__What to produce__.
Once the line containing "As dawn broke" is found in the entries below, reproduce it and every line after it, stopping at and including the line containing "From that day"; reproduce nothing else, and keep each line exact.

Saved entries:
────────────────

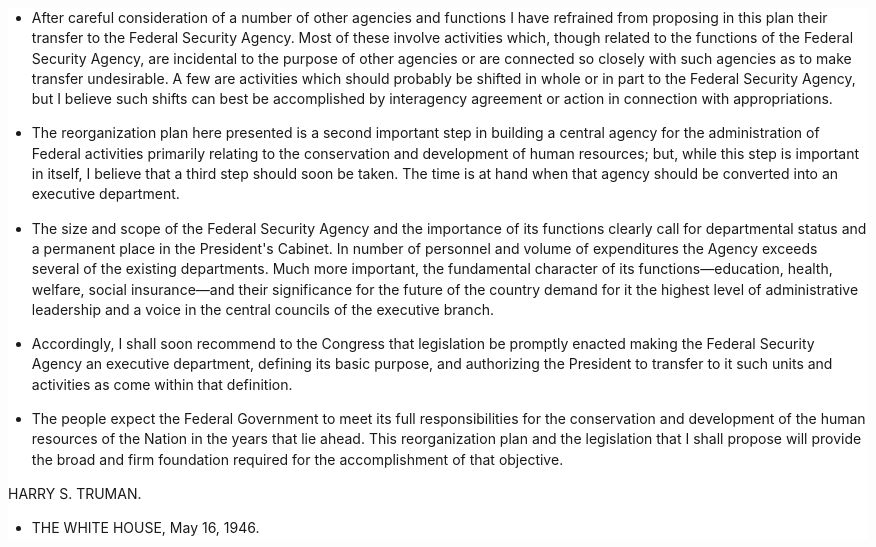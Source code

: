 * After careful consideration of a number of other agencies and functions I have refrained from proposing in this plan their transfer to the Federal Security Agency. Most of these involve activities which, though related to the functions of the Federal Security Agency, are incidental to the purpose of other agencies or are connected so closely with such agencies as to make transfer undesirable. A few are activities which should probably be shifted in whole or in part to the Federal Security Agency, but I believe such shifts can best be accomplished by interagency agreement or action in connection with appropriations.

* The reorganization plan here presented is a second important step in building a central agency for the administration of Federal activities primarily relating to the conservation and development of human resources; but, while this step is important in itself, I believe that a third step should soon be taken. The time is at hand when that agency should be converted into an executive department.

* The size and scope of the Federal Security Agency and the importance of its functions clearly call for departmental status and a permanent place in the President's Cabinet. In number of personnel and volume of expenditures the Agency exceeds several of the existing departments. Much more important, the fundamental character of its functions—education, health, welfare, social insurance—and their significance for the future of the country demand for it the highest level of administrative leadership and a voice in the central councils of the executive branch.

* Accordingly, I shall soon recommend to the Congress that legislation be promptly enacted making the Federal Security Agency an executive department, defining its basic purpose, and authorizing the President to transfer to it such units and activities as come within that definition.

* The people expect the Federal Government to meet its full responsibilities for the conservation and development of the human resources of the Nation in the years that lie ahead. This reorganization plan and the legislation that I shall propose will provide the broad and firm foundation required for the accomplishment of that objective.

HARRY S. TRUMAN.&nbsp;&nbsp;&nbsp;&nbsp;&nbsp;&nbsp;


* THE WHITE HOUSE, May 16, 1946.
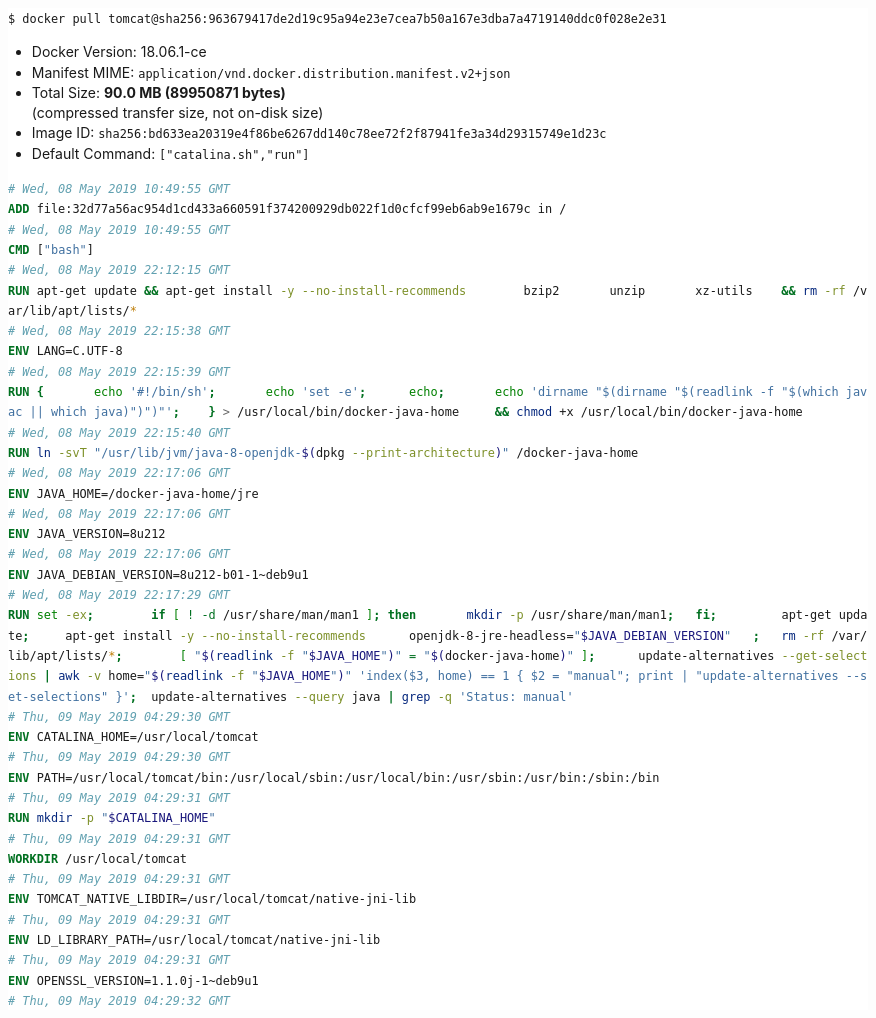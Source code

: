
 ```console
$ docker pull tomcat@sha256:963679417de2d19c95a94e23e7cea7b50a167e3dba7a4719140ddc0f028e2e31
```

-	Docker Version: 18.06.1-ce
-	Manifest MIME: `application/vnd.docker.distribution.manifest.v2+json`
-	Total Size: **90.0 MB (89950871 bytes)**  
	(compressed transfer size, not on-disk size)
-	Image ID: `sha256:bd633ea20319e4f86be6267dd140c78ee72f2f87941fe3a34d29315749e1d23c`
-	Default Command: `["catalina.sh","run"]`

```dockerfile
# Wed, 08 May 2019 10:49:55 GMT
ADD file:32d77a56ac954d1cd433a660591f374200929db022f1d0cfcf99eb6ab9e1679c in / 
# Wed, 08 May 2019 10:49:55 GMT
CMD ["bash"]
# Wed, 08 May 2019 22:12:15 GMT
RUN apt-get update && apt-get install -y --no-install-recommends 		bzip2 		unzip 		xz-utils 	&& rm -rf /var/lib/apt/lists/*
# Wed, 08 May 2019 22:15:38 GMT
ENV LANG=C.UTF-8
# Wed, 08 May 2019 22:15:39 GMT
RUN { 		echo '#!/bin/sh'; 		echo 'set -e'; 		echo; 		echo 'dirname "$(dirname "$(readlink -f "$(which javac || which java)")")"'; 	} > /usr/local/bin/docker-java-home 	&& chmod +x /usr/local/bin/docker-java-home
# Wed, 08 May 2019 22:15:40 GMT
RUN ln -svT "/usr/lib/jvm/java-8-openjdk-$(dpkg --print-architecture)" /docker-java-home
# Wed, 08 May 2019 22:17:06 GMT
ENV JAVA_HOME=/docker-java-home/jre
# Wed, 08 May 2019 22:17:06 GMT
ENV JAVA_VERSION=8u212
# Wed, 08 May 2019 22:17:06 GMT
ENV JAVA_DEBIAN_VERSION=8u212-b01-1~deb9u1
# Wed, 08 May 2019 22:17:29 GMT
RUN set -ex; 		if [ ! -d /usr/share/man/man1 ]; then 		mkdir -p /usr/share/man/man1; 	fi; 		apt-get update; 	apt-get install -y --no-install-recommends 		openjdk-8-jre-headless="$JAVA_DEBIAN_VERSION" 	; 	rm -rf /var/lib/apt/lists/*; 		[ "$(readlink -f "$JAVA_HOME")" = "$(docker-java-home)" ]; 		update-alternatives --get-selections | awk -v home="$(readlink -f "$JAVA_HOME")" 'index($3, home) == 1 { $2 = "manual"; print | "update-alternatives --set-selections" }'; 	update-alternatives --query java | grep -q 'Status: manual'
# Thu, 09 May 2019 04:29:30 GMT
ENV CATALINA_HOME=/usr/local/tomcat
# Thu, 09 May 2019 04:29:30 GMT
ENV PATH=/usr/local/tomcat/bin:/usr/local/sbin:/usr/local/bin:/usr/sbin:/usr/bin:/sbin:/bin
# Thu, 09 May 2019 04:29:31 GMT
RUN mkdir -p "$CATALINA_HOME"
# Thu, 09 May 2019 04:29:31 GMT
WORKDIR /usr/local/tomcat
# Thu, 09 May 2019 04:29:31 GMT
ENV TOMCAT_NATIVE_LIBDIR=/usr/local/tomcat/native-jni-lib
# Thu, 09 May 2019 04:29:31 GMT
ENV LD_LIBRARY_PATH=/usr/local/tomcat/native-jni-lib
# Thu, 09 May 2019 04:29:31 GMT
ENV OPENSSL_VERSION=1.1.0j-1~deb9u1
# Thu, 09 May 2019 04:29:32 GMT
```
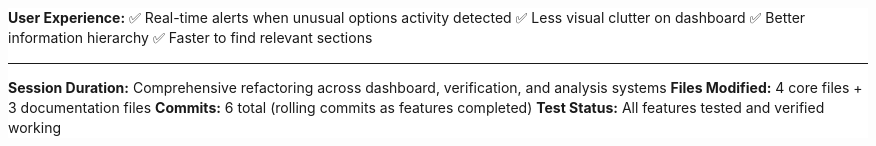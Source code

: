 **User Experience:**
✅ Real-time alerts when unusual options activity detected
✅ Less visual clutter on dashboard
✅ Better information hierarchy
✅ Faster to find relevant sections

---

**Session Duration:** Comprehensive refactoring across dashboard, verification, and analysis systems
**Files Modified:** 4 core files + 3 documentation files
**Commits:** 6 total (rolling commits as features completed)
**Test Status:** All features tested and verified working
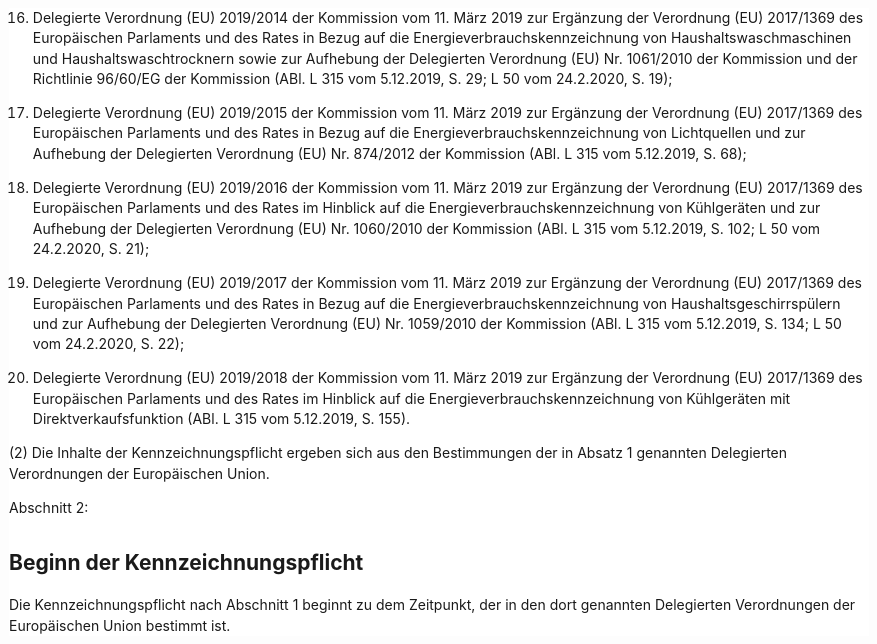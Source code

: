 
16. Delegierte Verordnung (EU) 2019/2014 der Kommission vom 11. März 2019
    zur Ergänzung der Verordnung (EU) 2017/1369 des Europäischen
    Parlaments und des Rates in Bezug auf die
    Energieverbrauchskennzeichnung von Haushaltswaschmaschinen und
    Haushaltswaschtrocknern sowie zur Aufhebung der Delegierten Verordnung
    (EU) Nr. 1061/2010 der Kommission und der Richtlinie 96/60/EG der
    Kommission (ABl. L 315 vom 5.12.2019, S. 29; L 50 vom 24.2.2020, S.
    19);


17. Delegierte Verordnung (EU) 2019/2015 der Kommission vom 11. März 2019
    zur Ergänzung der Verordnung (EU) 2017/1369 des Europäischen
    Parlaments und des Rates in Bezug auf die
    Energieverbrauchskennzeichnung von Lichtquellen und zur Aufhebung der
    Delegierten Verordnung (EU) Nr. 874/2012 der Kommission (ABl. L 315
    vom 5.12.2019, S. 68);


18. Delegierte Verordnung (EU) 2019/2016 der Kommission vom 11. März 2019
    zur Ergänzung der Verordnung (EU) 2017/1369 des Europäischen
    Parlaments und des Rates im Hinblick auf die
    Energieverbrauchskennzeichnung von Kühlgeräten und zur Aufhebung der
    Delegierten Verordnung (EU) Nr. 1060/2010 der Kommission (ABl. L 315
    vom 5.12.2019, S. 102; L 50 vom 24.2.2020, S. 21);


19. Delegierte Verordnung (EU) 2019/2017 der Kommission vom 11. März 2019
    zur Ergänzung der Verordnung (EU) 2017/1369 des Europäischen
    Parlaments und des Rates in Bezug auf die
    Energieverbrauchskennzeichnung von Haushaltsgeschirrspülern und zur
    Aufhebung der Delegierten Verordnung (EU) Nr. 1059/2010 der Kommission
    (ABl. L 315 vom 5.12.2019, S. 134; L 50 vom 24.2.2020, S. 22);


20. Delegierte Verordnung (EU) 2019/2018 der Kommission vom 11. März 2019
    zur Ergänzung der Verordnung (EU) 2017/1369 des Europäischen
    Parlaments und des Rates im Hinblick auf die
    Energieverbrauchskennzeichnung von Kühlgeräten mit
    Direktverkaufsfunktion (ABl. L 315 vom 5.12.2019, S. 155).




(2) Die Inhalte der Kennzeichnungspflicht ergeben sich aus den
Bestimmungen der in Absatz 1 genannten Delegierten Verordnungen der
Europäischen Union.

Abschnitt 2:
## Beginn der Kennzeichnungspflicht

Die Kennzeichnungspflicht nach Abschnitt 1 beginnt zu dem Zeitpunkt,
der in den dort genannten Delegierten Verordnungen der Europäischen
Union bestimmt ist.

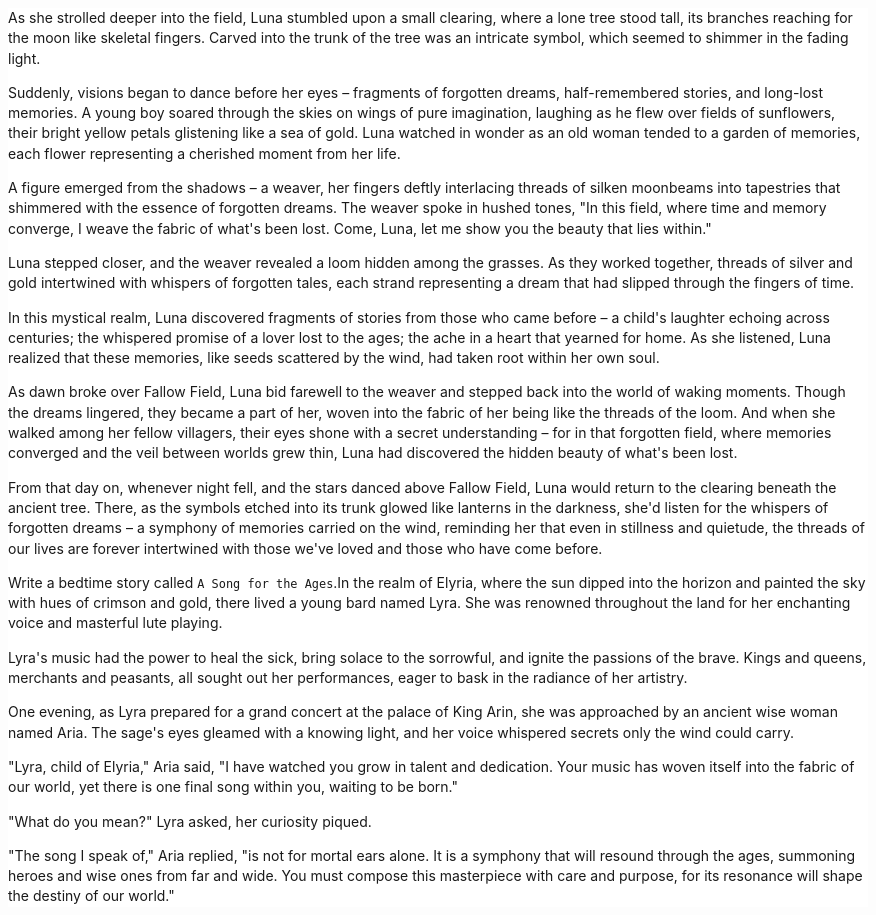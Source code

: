 As she strolled deeper into the field, Luna stumbled upon a small clearing, where a lone tree stood tall, its branches reaching for the moon like skeletal fingers. Carved into the trunk of the tree was an intricate symbol, which seemed to shimmer in the fading light.

Suddenly, visions began to dance before her eyes – fragments of forgotten dreams, half-remembered stories, and long-lost memories. A young boy soared through the skies on wings of pure imagination, laughing as he flew over fields of sunflowers, their bright yellow petals glistening like a sea of gold. Luna watched in wonder as an old woman tended to a garden of memories, each flower representing a cherished moment from her life.

A figure emerged from the shadows – a weaver, her fingers deftly interlacing threads of silken moonbeams into tapestries that shimmered with the essence of forgotten dreams. The weaver spoke in hushed tones, "In this field, where time and memory converge, I weave the fabric of what's been lost. Come, Luna, let me show you the beauty that lies within."

Luna stepped closer, and the weaver revealed a loom hidden among the grasses. As they worked together, threads of silver and gold intertwined with whispers of forgotten tales, each strand representing a dream that had slipped through the fingers of time.

In this mystical realm, Luna discovered fragments of stories from those who came before – a child's laughter echoing across centuries; the whispered promise of a lover lost to the ages; the ache in a heart that yearned for home. As she listened, Luna realized that these memories, like seeds scattered by the wind, had taken root within her own soul.

As dawn broke over Fallow Field, Luna bid farewell to the weaver and stepped back into the world of waking moments. Though the dreams lingered, they became a part of her, woven into the fabric of her being like the threads of the loom. And when she walked among her fellow villagers, their eyes shone with a secret understanding – for in that forgotten field, where memories converged and the veil between worlds grew thin, Luna had discovered the hidden beauty of what's been lost.

From that day on, whenever night fell, and the stars danced above Fallow Field, Luna would return to the clearing beneath the ancient tree. There, as the symbols etched into its trunk glowed like lanterns in the darkness, she'd listen for the whispers of forgotten dreams – a symphony of memories carried on the wind, reminding her that even in stillness and quietude, the threads of our lives are forever intertwined with those we've loved and those who have come before.<end>

Write a bedtime story called `A Song for the Ages`.<start>In the realm of Elyria, where the sun dipped into the horizon and painted the sky with hues of crimson and gold, there lived a young bard named Lyra. She was renowned throughout the land for her enchanting voice and masterful lute playing.

Lyra's music had the power to heal the sick, bring solace to the sorrowful, and ignite the passions of the brave. Kings and queens, merchants and peasants, all sought out her performances, eager to bask in the radiance of her artistry.

One evening, as Lyra prepared for a grand concert at the palace of King Arin, she was approached by an ancient wise woman named Aria. The sage's eyes gleamed with a knowing light, and her voice whispered secrets only the wind could carry.

"Lyra, child of Elyria," Aria said, "I have watched you grow in talent and dedication. Your music has woven itself into the fabric of our world, yet there is one final song within you, waiting to be born."

"What do you mean?" Lyra asked, her curiosity piqued.

"The song I speak of," Aria replied, "is not for mortal ears alone. It is a symphony that will resound through the ages, summoning heroes and wise ones from far and wide. You must compose this masterpiece with care and purpose, for its resonance will shape the destiny of our world."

────────────────

__Response__.
As dawn broke over Fallow Field, Luna bid farewell to the weaver and stepped back into the world of waking moments. Though the dreams lingered, they became a part of her, woven into the fabric of her being like the threads of the loom. And when she walked among her fellow villagers, their eyes shone with a secret understanding – for in that forgotten field, where memories converged and the veil between worlds grew thin, Luna had discovered the hidden beauty of what's been lost.

From that day on, whenever night fell, and the stars danced above Fallow Field, Luna would return to the clearing beneath the ancient tree. There, as the symbols etched into its trunk glowed like lanterns in the darkness, she'd listen for the whispers of forgotten dreams – a symphony of memories carried on the wind, reminding her that even in stillness and quietude, the threads of our lives are forever intertwined with those we've loved and those who have come before.<end>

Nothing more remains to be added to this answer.